I'm developing an clojure API and I want to everytime I start my server, run the tests before it.

I've found the function (run-tests) and (run-all-tests) but clojure says that this function does not exist at that namespace. If I put (:use clojure.test) at my ns, the function works, but it runs tests from libs that I'm using and from clojure core.

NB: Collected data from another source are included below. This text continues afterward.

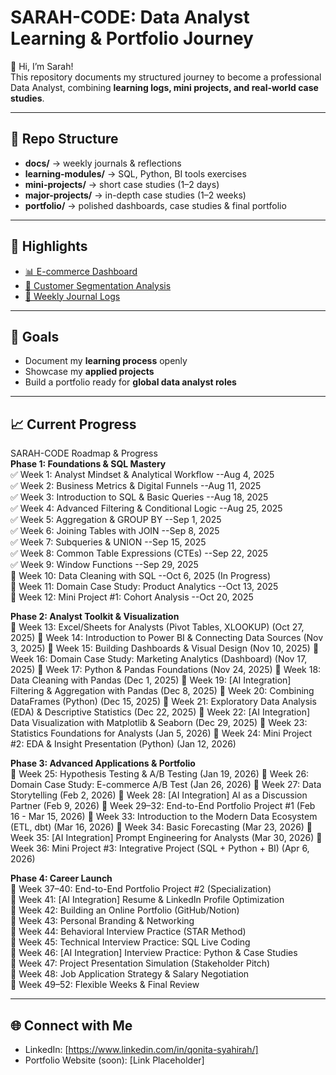 # SARAH-CODE: Data Analyst Learning & Portfolio Journey

👋 Hi, I’m Sarah!  
This repository documents my structured journey to become a professional Data Analyst, combining **learning logs, mini projects, and real-world case studies**.  

---

## 📂 Repo Structure
- **docs/** → weekly journals & reflections  
- **learning-modules/** → SQL, Python, BI tools exercises  
- **mini-projects/** → short case studies (1–2 days)  
- **major-projects/** → in-depth case studies (1–2 weeks)  
- **portfolio/** → polished dashboards, case studies & final portfolio  

---

## 🚀 Highlights
- [📊 E-commerce Dashboard](major-projects/ecommerce_dashboard/)  
- [👥 Customer Segmentation Analysis](mini-projects/customer_segmentation/)  
- [📝 Weekly Journal Logs](docs/weekly-journal/)  

---

## 🎯 Goals
- Document my **learning process** openly  
- Showcase my **applied projects**  
- Build a portfolio ready for **global data analyst roles**  

---

## 📈 Current Progress
SARAH-CODE Roadmap & Progress  
**Phase 1: Foundations & SQL Mastery**  
✅ Week 1: Analyst Mindset & Analytical Workflow --Aug 4, 2025  
✅ Week 2: Business Metrics & Digital Funnels --Aug 11, 2025  
✅ Week 3: Introduction to SQL & Basic Queries --Aug 18, 2025  
✅ Week 4: Advanced Filtering & Conditional Logic --Aug 25, 2025  
✅ Week 5: Aggregation & GROUP BY --Sep 1, 2025  
✅ Week 6: Joining Tables with JOIN --Sep 8, 2025  
✅ Week 7: Subqueries & UNION --Sep 15, 2025  
✅ Week 8: Common Table Expressions (CTEs) --Sep 22, 2025  
✅ Week 9: Window Functions --Sep 29, 2025  
🔁 Week 10: Data Cleaning with SQL --Oct 6, 2025 (In Progress)  
📌 Week 11: Domain Case Study: Product Analytics --Oct 13, 2025  
📌 Week 12: Mini Project #1: Cohort Analysis --Oct 20, 2025 

**Phase 2: Analyst Toolkit & Visualization**  
📌 Week 13: Excel/Sheets for Analysts (Pivot Tables, XLOOKUP) (Oct 27, 2025)
📌 Week 14: Introduction to Power BI & Connecting Data Sources (Nov 3, 2025)
📌 Week 15: Building Dashboards & Visual Design (Nov 10, 2025)
📌 Week 16: Domain Case Study: Marketing Analytics (Dashboard) (Nov 17, 2025)
📌 Week 17: Python & Pandas Foundations (Nov 24, 2025)
📌 Week 18: Data Cleaning with Pandas (Dec 1, 2025)
📌 Week 19: [AI Integration] Filtering & Aggregation with Pandas (Dec 8, 2025)
📌 Week 20: Combining DataFrames (Python) (Dec 15, 2025)
📌 Week 21: Exploratory Data Analysis (EDA) & Descriptive Statistics (Dec 22, 2025)
📌 Week 22: [AI Integration] Data Visualization with Matplotlib & Seaborn (Dec 29, 2025)
📌 Week 23: Statistics Foundations for Analysts (Jan 5, 2026)
📌 Week 24: Mini Project #2: EDA & Insight Presentation (Python) (Jan 12, 2026) 

**Phase 3: Advanced Applications & Portfolio**  
📌 Week 25: Hypothesis Testing & A/B Testing (Jan 19, 2026)
📌 Week 26: Domain Case Study: E-commerce A/B Test (Jan 26, 2026)
📌 Week 27: Data Storytelling (Feb 2, 2026)
📌 Week 28: [AI Integration] AI as a Discussion Partner (Feb 9, 2026)
📌 Week 29–32: End-to-End Portfolio Project #1 (Feb 16 - Mar 15, 2026)
📌 Week 33: Introduction to the Modern Data Ecosystem (ETL, dbt) (Mar 16, 2026)
📌 Week 34: Basic Forecasting (Mar 23, 2026)
📌 Week 35: [AI Integration] Prompt Engineering for Analysts (Mar 30, 2026)
📌 Week 36: Mini Project #3: Integrative Project (SQL + Python + BI) (Apr 6, 2026)  

**Phase 4: Career Launch**  
📌 Week 37–40: End-to-End Portfolio Project #2 (Specialization)  
📌 Week 41: [AI Integration] Resume & LinkedIn Profile Optimization  
📌 Week 42: Building an Online Portfolio (GitHub/Notion)  
📌 Week 43: Personal Branding & Networking  
📌 Week 44: Behavioral Interview Practice (STAR Method)  
📌 Week 45: Technical Interview Practice: SQL Live Coding  
📌 Week 46: [AI Integration] Interview Practice: Python & Case Studies  
📌 Week 47: Project Presentation Simulation (Stakeholder Pitch)  
📌 Week 48: Job Application Strategy & Salary Negotiation  
📌 Week 49–52: Flexible Weeks & Final Review  

---

## 🌐 Connect with Me
- LinkedIn: [https://www.linkedin.com/in/qonita-syahirah/]  
- Portfolio Website (soon): [Link Placeholder]
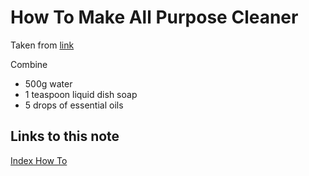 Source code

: # How To Make All Purpose Cleaner

Taken from [link](https://housewifehowtos.com/clean/natural-homemade-all-purpose-cleaner/)

Combine
- 500g water
- 1 teaspoon liquid dish soap
- 5 drops of essential oils

## Links to this note

[Index How To](index-how-to.md)

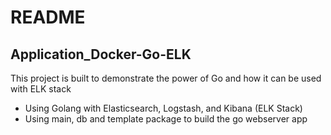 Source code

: # README

## Application_Docker-Go-ELK

This project is built to demonstrate the power of Go and how it can be used with ELK stack


- Using Golang with Elasticsearch, Logstash, and Kibana (ELK Stack)
- Using main, db and template package to build the go webserver app 

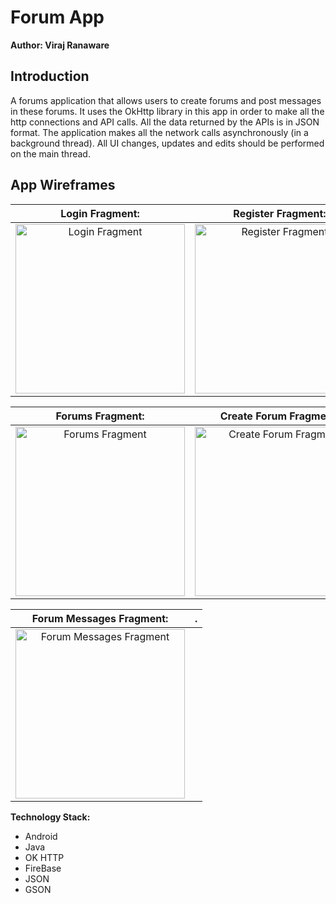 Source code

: # Forum App
**Author: Viraj Ranaware**

## Introduction
A forums application that allows users to create forums and post messages in these forums. It uses the OkHttp library in this app in order to make all the http connections and API
calls. All the data returned by the APIs is in JSON format. The application makes all the network calls asynchronously (in a background thread). All UI changes, updates and edits should be performed on the main thread.

## App Wireframes

**Login Fragment:** | **Register Fragment:**
:---------------------:|:-------------------------:
<img width="271" alt="Login Fragment" src="https://github.com/ranawareviraj/ForumsApp/assets/112779376/6a298c43-5135-430a-ae37-a4927f313903"> | <img width="271" alt="Register Fragment" src="https://github.com/ranawareviraj/ForumsApp/assets/112779376/f8abc618-4ac5-47ea-a276-5ee44d75a738">

**Forums Fragment:** | **Create Forum Fragment:**
:----------------------:|:--------------------------:
<img width="271" alt="Forums Fragment" src="https://github.com/ranawareviraj/ForumsApp/assets/112779376/2cee23d2-e593-45cc-9b46-13d843b5510d"> | <img width="271" alt="Create Forum Fragment" src="https://github.com/ranawareviraj/ForumsApp/assets/112779376/c4678dad-b468-4e12-997a-2289133cfb98">

**Forum Messages Fragment:** | .
:----------------------:|:--------------------------:
<img width="271" alt="Forum Messages Fragment" src="https://github.com/ranawareviraj/ForumsApp/assets/112779376/ca7e153c-cbcf-40a4-a70a-5c551cfba416">|

**Technology Stack:**
- Android
- Java
- OK HTTP
- FireBase
- JSON
- GSON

Here is my handler, where I placed the main method, then I want that "lein run" runs my tests then start the server.

(ns clojure-api.handler
  (:use compojure.core)
  (:require [compojure.route :as route]
            [org.httpkit.server :refer [run-server]]))

(defroutes app-routes 
    ;routes...
)

(def app
  (-> app-routes
      ;Some middleware))

(defn -main  
  [& args]
  (println "Running bank tests")
  (run-all-tests)
  (println "Starting server")
  (run-server app {:port 3000}))
2
Typically you have some type of CI setup that runs the tests before deploying. This isn't a typical way to handle running tests. You could just write a bash script that runs the tests and if successful run the server. That may be more simple to implement? I'm making an assumption that you don't need to specifically run the tests in the manner mentioned in your question.Slae
Also note, that whatever way you chose to run the tests, you might have to put them now under your regular sources to actually have them ready to run. E.g. if you want to do that with your uberjar, then the test files are usually not part of the generated artifact.cfrick
I understand that this is not a typical structure, but I wanted to run the tests before the server because this application is a college project and this procedure would be used for the presentation.pitalig

2 Answers

1
votes

You can specify for what namespaces to run tests via (run-tests 'ns-one-test 'ns-two-test).

(defn -main  
  [& args]
  (println "Running bank tests")
  (run-tests 'ns-one-test 'ns-two-test)
  (println "Starting server")
  (run-server app {:port 3000}))

This would work and only run the tests in the specified namespaces.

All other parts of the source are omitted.